日本では、非正規労働者の割合は4割になる。多くが、家庭とのバランスで自ら望んで非正規をやっているケースだが、一部は正社員になりたくても仕事がないため非正規に甘んじている人も多い。非正規労働者は有期雇用がほとんどのため、数年で仕事を変える必要がある。年齢が高くなるにつれてだんだん新しい仕事を得るのは難しくなる。
スペインでは非正規労働者であるテンポラリー・ジョブの割合が高く、1/3ほどが非正規労働者だ。だが賃金そのものが正規と変わらない給料なので、日本のように正規と非正規の間で同じ仕事をしているのに賃金に格差があったりはしない。
たとえば、ヨーロッパは夏場の休暇が長いが、夏場にたくさん休むので、その前に解雇して失業保険で暮らしてもらい、その後、また夏休み期間の後雇うといったズルをする会社も少なくない。スペインは臨時雇用・非正規の割合が高く、問題となっている。日本だけが非正規が多いわけではないようだ。
アメリカでは5%ほどで、多くが正社員だ。ドイツでも15%ほど。だがこれらの国も、同一労働同一賃金が行き渡っているため、同じ仕事をしているのなら雇用形態にかかわらず賃金は同一だ。その点が、日本は正社員と非正規の格差の根本的な原因と言えるだろう。

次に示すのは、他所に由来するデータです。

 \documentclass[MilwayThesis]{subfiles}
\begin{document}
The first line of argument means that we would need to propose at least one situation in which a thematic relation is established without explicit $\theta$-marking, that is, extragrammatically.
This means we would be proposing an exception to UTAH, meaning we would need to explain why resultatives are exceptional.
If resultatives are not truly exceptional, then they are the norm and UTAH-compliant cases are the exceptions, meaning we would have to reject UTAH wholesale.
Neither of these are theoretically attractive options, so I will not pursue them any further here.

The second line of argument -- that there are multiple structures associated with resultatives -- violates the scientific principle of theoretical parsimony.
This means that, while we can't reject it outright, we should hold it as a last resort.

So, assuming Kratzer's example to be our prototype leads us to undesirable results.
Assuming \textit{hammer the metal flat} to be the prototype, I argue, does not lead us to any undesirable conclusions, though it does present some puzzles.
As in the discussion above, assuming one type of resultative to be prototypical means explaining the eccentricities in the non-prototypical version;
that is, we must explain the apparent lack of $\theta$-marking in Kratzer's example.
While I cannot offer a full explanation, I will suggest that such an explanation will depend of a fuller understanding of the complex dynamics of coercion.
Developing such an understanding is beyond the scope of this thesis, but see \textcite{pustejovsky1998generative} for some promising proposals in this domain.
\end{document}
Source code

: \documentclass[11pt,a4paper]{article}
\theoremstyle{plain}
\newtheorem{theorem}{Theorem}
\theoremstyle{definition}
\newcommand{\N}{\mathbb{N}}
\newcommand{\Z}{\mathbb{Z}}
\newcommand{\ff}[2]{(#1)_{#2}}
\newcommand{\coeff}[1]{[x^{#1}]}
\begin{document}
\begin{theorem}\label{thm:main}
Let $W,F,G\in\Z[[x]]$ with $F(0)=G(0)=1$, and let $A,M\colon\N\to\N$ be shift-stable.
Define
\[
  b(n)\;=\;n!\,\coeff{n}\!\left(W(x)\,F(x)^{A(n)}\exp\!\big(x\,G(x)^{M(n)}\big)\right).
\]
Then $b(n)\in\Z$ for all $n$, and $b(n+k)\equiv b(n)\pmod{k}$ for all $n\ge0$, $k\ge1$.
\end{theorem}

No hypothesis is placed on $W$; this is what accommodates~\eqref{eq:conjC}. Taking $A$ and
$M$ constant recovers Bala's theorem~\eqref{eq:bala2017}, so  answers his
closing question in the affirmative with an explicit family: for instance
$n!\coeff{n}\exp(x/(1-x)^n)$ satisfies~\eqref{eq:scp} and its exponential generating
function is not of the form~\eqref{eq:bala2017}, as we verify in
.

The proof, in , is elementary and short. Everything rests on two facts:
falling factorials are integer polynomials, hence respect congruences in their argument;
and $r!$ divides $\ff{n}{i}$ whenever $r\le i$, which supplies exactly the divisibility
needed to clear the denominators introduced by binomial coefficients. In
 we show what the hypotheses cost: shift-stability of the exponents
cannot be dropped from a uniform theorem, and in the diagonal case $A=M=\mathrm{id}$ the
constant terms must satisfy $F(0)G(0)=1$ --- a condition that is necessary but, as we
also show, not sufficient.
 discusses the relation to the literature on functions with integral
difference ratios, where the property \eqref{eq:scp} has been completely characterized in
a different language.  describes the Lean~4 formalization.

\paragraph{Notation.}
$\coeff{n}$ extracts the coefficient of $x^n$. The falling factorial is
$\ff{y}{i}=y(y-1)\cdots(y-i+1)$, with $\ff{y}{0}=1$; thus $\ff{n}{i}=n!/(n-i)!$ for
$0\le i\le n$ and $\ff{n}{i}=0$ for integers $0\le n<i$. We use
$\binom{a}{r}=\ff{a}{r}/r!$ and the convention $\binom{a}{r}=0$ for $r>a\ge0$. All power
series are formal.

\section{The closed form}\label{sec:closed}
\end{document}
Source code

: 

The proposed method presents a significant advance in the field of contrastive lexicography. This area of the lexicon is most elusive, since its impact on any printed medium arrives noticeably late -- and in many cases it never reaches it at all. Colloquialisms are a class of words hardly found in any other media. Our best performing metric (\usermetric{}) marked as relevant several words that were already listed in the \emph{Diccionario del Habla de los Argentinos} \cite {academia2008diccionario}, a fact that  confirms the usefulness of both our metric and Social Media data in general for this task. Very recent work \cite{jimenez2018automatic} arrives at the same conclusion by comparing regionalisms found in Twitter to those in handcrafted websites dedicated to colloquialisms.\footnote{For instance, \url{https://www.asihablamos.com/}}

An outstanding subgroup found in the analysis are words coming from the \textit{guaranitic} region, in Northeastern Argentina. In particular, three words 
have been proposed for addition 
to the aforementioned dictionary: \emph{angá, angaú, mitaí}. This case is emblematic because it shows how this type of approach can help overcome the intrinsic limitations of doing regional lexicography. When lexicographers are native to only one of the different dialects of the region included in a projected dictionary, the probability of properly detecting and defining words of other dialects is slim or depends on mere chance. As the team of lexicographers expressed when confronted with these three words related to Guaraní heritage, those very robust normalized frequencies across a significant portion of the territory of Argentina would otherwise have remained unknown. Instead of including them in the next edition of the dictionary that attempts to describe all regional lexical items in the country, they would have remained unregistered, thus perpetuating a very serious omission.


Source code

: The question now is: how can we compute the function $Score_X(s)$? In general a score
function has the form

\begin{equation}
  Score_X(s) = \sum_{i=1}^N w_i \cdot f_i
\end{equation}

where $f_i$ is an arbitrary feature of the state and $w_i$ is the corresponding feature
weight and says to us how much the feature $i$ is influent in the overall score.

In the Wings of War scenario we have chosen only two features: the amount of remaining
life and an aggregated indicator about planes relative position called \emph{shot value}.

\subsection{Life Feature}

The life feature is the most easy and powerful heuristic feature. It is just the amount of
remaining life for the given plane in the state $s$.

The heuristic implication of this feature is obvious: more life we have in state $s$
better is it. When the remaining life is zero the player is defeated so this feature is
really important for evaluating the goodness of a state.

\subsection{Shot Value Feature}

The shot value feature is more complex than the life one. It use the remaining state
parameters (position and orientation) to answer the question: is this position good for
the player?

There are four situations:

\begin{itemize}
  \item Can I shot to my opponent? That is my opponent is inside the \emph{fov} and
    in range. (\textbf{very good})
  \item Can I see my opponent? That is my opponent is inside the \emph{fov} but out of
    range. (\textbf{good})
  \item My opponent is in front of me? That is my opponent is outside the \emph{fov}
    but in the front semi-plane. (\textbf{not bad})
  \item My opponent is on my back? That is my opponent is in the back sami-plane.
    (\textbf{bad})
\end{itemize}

フランスでは1981年、ドイツでは1985年に、非正規の差別的取り扱いを禁じており、同一労働同一賃金の流れが盛んだ。またフランスでは、非正規専用の不安定手当があり、正社員よりも1割多く給料を受け取ることが可能だ。派遣労働者であっても作業に関連した手当を受け取ることができ、有給休暇を取得できなかった場合には補償を受けることも可能となっている。全体的に非正規問題に関してヨーロッパは日本より進んでいるのが特徴だ。